(Exercise brief):
Provide an exact repetition of every entry, with no word altered.

================================

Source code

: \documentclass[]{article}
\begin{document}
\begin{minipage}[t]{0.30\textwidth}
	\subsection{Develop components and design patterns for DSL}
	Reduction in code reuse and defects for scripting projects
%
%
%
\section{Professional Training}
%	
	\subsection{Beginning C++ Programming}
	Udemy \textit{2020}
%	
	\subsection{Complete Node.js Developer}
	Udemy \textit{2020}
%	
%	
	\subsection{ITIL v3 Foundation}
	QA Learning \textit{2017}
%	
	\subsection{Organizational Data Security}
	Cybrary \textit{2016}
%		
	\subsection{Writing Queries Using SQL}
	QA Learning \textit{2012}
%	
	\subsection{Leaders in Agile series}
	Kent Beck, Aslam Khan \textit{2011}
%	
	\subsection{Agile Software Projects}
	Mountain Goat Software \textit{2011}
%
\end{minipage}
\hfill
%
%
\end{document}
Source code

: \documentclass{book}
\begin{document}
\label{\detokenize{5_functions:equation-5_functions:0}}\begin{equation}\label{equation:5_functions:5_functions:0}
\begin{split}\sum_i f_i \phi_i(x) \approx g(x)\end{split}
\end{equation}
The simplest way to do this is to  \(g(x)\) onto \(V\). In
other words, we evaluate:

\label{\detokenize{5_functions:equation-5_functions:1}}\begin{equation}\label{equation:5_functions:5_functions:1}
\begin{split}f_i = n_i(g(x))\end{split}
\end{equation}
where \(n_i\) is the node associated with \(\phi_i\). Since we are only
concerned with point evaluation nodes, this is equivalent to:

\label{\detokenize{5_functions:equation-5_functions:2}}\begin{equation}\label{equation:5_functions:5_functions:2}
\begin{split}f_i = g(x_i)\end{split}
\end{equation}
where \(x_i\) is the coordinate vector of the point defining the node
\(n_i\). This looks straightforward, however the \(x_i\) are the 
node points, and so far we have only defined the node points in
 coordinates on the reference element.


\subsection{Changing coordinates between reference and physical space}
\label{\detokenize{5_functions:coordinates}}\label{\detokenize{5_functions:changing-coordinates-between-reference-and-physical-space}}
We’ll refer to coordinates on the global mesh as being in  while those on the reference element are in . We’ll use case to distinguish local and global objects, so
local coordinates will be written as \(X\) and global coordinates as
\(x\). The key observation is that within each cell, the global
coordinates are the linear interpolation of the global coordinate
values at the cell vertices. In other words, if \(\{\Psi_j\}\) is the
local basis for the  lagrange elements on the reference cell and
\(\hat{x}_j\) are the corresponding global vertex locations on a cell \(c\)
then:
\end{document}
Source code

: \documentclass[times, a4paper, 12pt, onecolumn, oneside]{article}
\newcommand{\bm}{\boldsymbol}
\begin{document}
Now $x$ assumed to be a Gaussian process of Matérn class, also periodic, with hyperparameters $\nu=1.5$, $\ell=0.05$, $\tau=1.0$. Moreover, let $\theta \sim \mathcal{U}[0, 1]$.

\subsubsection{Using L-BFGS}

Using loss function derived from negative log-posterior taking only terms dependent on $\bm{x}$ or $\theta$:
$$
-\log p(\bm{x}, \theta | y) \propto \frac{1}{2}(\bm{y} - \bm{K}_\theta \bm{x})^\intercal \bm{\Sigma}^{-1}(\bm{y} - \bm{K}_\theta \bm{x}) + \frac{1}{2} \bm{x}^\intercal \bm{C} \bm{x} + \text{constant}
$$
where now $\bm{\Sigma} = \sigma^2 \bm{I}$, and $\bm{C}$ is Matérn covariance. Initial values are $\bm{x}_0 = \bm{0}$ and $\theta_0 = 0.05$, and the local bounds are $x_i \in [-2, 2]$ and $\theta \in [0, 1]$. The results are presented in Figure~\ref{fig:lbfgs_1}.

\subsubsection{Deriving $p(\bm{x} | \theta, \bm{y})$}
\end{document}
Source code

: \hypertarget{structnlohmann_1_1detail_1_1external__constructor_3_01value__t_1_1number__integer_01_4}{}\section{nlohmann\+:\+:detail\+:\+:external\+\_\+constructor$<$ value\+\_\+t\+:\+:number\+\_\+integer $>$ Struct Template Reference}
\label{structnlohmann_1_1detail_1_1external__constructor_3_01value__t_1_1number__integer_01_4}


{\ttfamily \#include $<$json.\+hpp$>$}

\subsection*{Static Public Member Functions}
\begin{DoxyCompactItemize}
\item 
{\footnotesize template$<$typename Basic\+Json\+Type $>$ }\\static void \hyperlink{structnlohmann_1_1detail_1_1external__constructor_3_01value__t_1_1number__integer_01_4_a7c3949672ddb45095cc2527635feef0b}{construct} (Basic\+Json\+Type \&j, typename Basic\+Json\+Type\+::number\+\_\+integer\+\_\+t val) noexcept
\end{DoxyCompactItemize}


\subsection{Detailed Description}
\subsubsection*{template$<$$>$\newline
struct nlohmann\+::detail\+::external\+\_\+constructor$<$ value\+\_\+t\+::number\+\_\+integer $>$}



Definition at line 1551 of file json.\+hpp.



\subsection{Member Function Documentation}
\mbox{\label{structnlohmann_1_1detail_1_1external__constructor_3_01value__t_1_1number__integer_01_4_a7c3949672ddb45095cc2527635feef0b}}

================================

(Problem solution):
Source code

: \documentclass[]{article}
\begin{document}
\begin{minipage}[t]{0.30\textwidth}
	\subsection{Develop components and design patterns for DSL}
	Reduction in code reuse and defects for scripting projects
%
%
%
\section{Professional Training}
%	
	\subsection{Beginning C++ Programming}
	Udemy \textit{2020}
%	
	\subsection{Complete Node.js Developer}
	Udemy \textit{2020}
%	
%	
	\subsection{ITIL v3 Foundation}
	QA Learning \textit{2017}
%	
	\subsection{Organizational Data Security}
	Cybrary \textit{2016}
%		
	\subsection{Writing Queries Using SQL}
	QA Learning \textit{2012}
%	
	\subsection{Leaders in Agile series}
	Kent Beck, Aslam Khan \textit{2011}
%	
	\subsection{Agile Software Projects}
	Mountain Goat Software \textit{2011}
%
\end{minipage}
\hfill
%
%
\end{document}
Source code

: \documentclass{book}
\begin{document}
\label{\detokenize{5_functions:equation-5_functions:0}}\begin{equation}\label{equation:5_functions:5_functions:0}
\begin{split}\sum_i f_i \phi_i(x) \approx g(x)\end{split}
\end{equation}
The simplest way to do this is to  \(g(x)\) onto \(V\). In
other words, we evaluate:

\label{\detokenize{5_functions:equation-5_functions:1}}\begin{equation}\label{equation:5_functions:5_functions:1}
\begin{split}f_i = n_i(g(x))\end{split}
\end{equation}
where \(n_i\) is the node associated with \(\phi_i\). Since we are only
concerned with point evaluation nodes, this is equivalent to:

\label{\detokenize{5_functions:equation-5_functions:2}}\begin{equation}\label{equation:5_functions:5_functions:2}
\begin{split}f_i = g(x_i)\end{split}
\end{equation}
where \(x_i\) is the coordinate vector of the point defining the node
\(n_i\). This looks straightforward, however the \(x_i\) are the 
node points, and so far we have only defined the node points in
 coordinates on the reference element.


\subsection{Changing coordinates between reference and physical space}
\label{\detokenize{5_functions:coordinates}}\label{\detokenize{5_functions:changing-coordinates-between-reference-and-physical-space}}
We’ll refer to coordinates on the global mesh as being in  while those on the reference element are in . We’ll use case to distinguish local and global objects, so
local coordinates will be written as \(X\) and global coordinates as
\(x\). The key observation is that within each cell, the global
coordinates are the linear interpolation of the global coordinate
values at the cell vertices. In other words, if \(\{\Psi_j\}\) is the
local basis for the  lagrange elements on the reference cell and
\(\hat{x}_j\) are the corresponding global vertex locations on a cell \(c\)
then:
\end{document}
Source code

: \documentclass[times, a4paper, 12pt, onecolumn, oneside]{article}
\newcommand{\bm}{\boldsymbol}
\begin{document}
Now $x$ assumed to be a Gaussian process of Matérn class, also periodic, with hyperparameters $\nu=1.5$, $\ell=0.05$, $\tau=1.0$. Moreover, let $\theta \sim \mathcal{U}[0, 1]$.

\subsubsection{Using L-BFGS}

Using loss function derived from negative log-posterior taking only terms dependent on $\bm{x}$ or $\theta$:
$$
-\log p(\bm{x}, \theta | y) \propto \frac{1}{2}(\bm{y} - \bm{K}_\theta \bm{x})^\intercal \bm{\Sigma}^{-1}(\bm{y} - \bm{K}_\theta \bm{x}) + \frac{1}{2} \bm{x}^\intercal \bm{C} \bm{x} + \text{constant}
$$
where now $\bm{\Sigma} = \sigma^2 \bm{I}$, and $\bm{C}$ is Matérn covariance. Initial values are $\bm{x}_0 = \bm{0}$ and $\theta_0 = 0.05$, and the local bounds are $x_i \in [-2, 2]$ and $\theta \in [0, 1]$. The results are presented in Figure~\ref{fig:lbfgs_1}.

\subsubsection{Deriving $p(\bm{x} | \theta, \bm{y})$}
\end{document}
Source code

: \hypertarget{structnlohmann_1_1detail_1_1external__constructor_3_01value__t_1_1number__integer_01_4}{}\section{nlohmann\+:\+:detail\+:\+:external\+\_\+constructor$<$ value\+\_\+t\+:\+:number\+\_\+integer $>$ Struct Template Reference}
\label{structnlohmann_1_1detail_1_1external__constructor_3_01value__t_1_1number__integer_01_4}


{\ttfamily \#include $<$json.\+hpp$>$}

\subsection*{Static Public Member Functions}
\begin{DoxyCompactItemize}
\item 
{\footnotesize template$<$typename Basic\+Json\+Type $>$ }\\static void \hyperlink{structnlohmann_1_1detail_1_1external__constructor_3_01value__t_1_1number__integer_01_4_a7c3949672ddb45095cc2527635feef0b}{construct} (Basic\+Json\+Type \&j, typename Basic\+Json\+Type\+::number\+\_\+integer\+\_\+t val) noexcept
\end{DoxyCompactItemize}


\subsection{Detailed Description}
\subsubsection*{template$<$$>$\newline
struct nlohmann\+::detail\+::external\+\_\+constructor$<$ value\+\_\+t\+::number\+\_\+integer $>$}



Definition at line 1551 of file json.\+hpp.



\subsection{Member Function Documentation}
\mbox{\label{structnlohmann_1_1detail_1_1external__constructor_3_01value__t_1_1number__integer_01_4_a7c3949672ddb45095cc2527635feef0b}}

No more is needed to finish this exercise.